Gary Player hits a shot during the Par 3 Contest prior to the 2010 Masters Tournament. Photo by David Cannon/Getty Images
This year's tournament marks a milestone of sorts for Player. It was 50 years ago that the South African won the first of his Masters titles, the first time an international player had put on the green jacket.
Player recalled how the crowds were polite but partisan, pulling for Arnold Palmer to repeat as the champion. His underdog status ultimately served as motivation. "I said the more they cheered [for Arnie], the more I'm going to beat him," he said. "I had the right ingredients to win."
"It was such a big moment in my life," Player continued. "Winning here was a very significant thing."
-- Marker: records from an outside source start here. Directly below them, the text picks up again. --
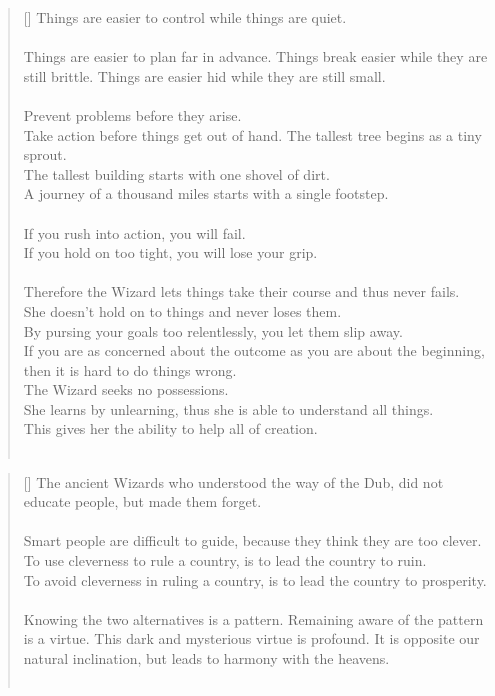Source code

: \documentclass{article}
\begin{document}
\settowidth{\versewidth}{The Wizard leads byemptying people’s minds, filling their bellies, weakening their am- bitions, and making them become strong}
\begin{verse}[\versewidth]
Things are easier to control while things are quiet.\\
\hfill\\
Things are easier to plan far in advance. 
Things break easier while they are still brittle. Things are easier hid while they are still small.\\
\hfill\\
Prevent problems before they arise.\\
Take action before things get out of hand. 
The tallest tree begins as a tiny sprout.\\
The tallest building starts with one shovel of dirt.\\
A journey of a thousand miles starts with a single footstep.\\
\hfill\\
If you rush into action, you will fail.\\
If you hold on too tight, you will lose your grip.\\
\hfill\\
Therefore the Wizard lets things take their course and thus never fails.\\
She doesn't hold on to things and never loses them.\\
By pursing your goals too relentlessly, you let them slip away.\\
If you are as concerned about the outcome as you are about the beginning, then it is hard to do things wrong.\\
The Wizard seeks no possessions.\\
She learns by unlearning, thus she is able to understand all things.\\
This gives her the ability to help all of creation.\\
\hfill\\
\end{verse}

\settowidth{\versewidth}{The Wizard leads byemptying people’s minds, filling their bellies, weakening their am- bitions, and making them become strong}
\begin{verse}[\versewidth]
The ancient Wizards who understood the way of the Dub, did not educate people, but made them forget.\\
\hfill\\
Smart people are difficult to guide, because they think they are too clever. 
To use cleverness to rule a country, is to lead the country to ruin.\\
To avoid cleverness in ruling a country, is to lead the country to prosperity.\\
\hfill\\
Knowing the two alternatives is a pattern. 
Remaining aware of the pattern is a virtue. 
This dark and mysterious virtue is profound. 
It is opposite our natural inclination, but leads to harmony with the heavens.\\
\hfill\\
\end{verse}
\end{document}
Suffice it to say, Player helped usher in a new era to the game, showing you didn't have to hail from the U.S. to be a champion golfer. Since Player's 1961 victory, Augusta National has seen 10 other international players become Masters champions.
Still as fit and trim as in his prime, Player continues to espouse the virtues of physical fitness and health eating. Yet told he looked like he could tee it up this year, Player smiled but shook his head, grateful for his career but comfortable with its conclusion.
"I thought I would miss it passionately, but really I don't," Player said. "The best way I can explain it is that it's like when you sit down at a table and you have a feast. When you leave the table, you've had enough. I've played 52 times, won three times, had so many great memories. But I'm OK with stepping away from the table."